Records from a data source
■ ■ ■ ■ ■ ■ ■

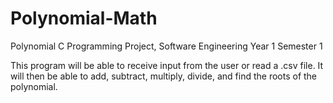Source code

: # Polynomial-Math

Polynomial C Programming Project, Software Engineering Year 1 Semester 1

This program will be able to receive input from the user or read a .csv file.
It will then be able to add, subtract, multiply, divide, and find the roots of the polynomial.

■ ■ ■ ■ ■ ■ ■

*What the task requires*
Return exactly what appears in the records from the line with "Polynomial C Programming" through the final line, and nothing else.

*Written response*
Polynomial C Programming Project, Software Engineering Year 1 Semester 1

This program will be able to receive input from the user or read a .csv file.
It will then be able to add, subtract, multiply, divide, and find the roots of the polynomial.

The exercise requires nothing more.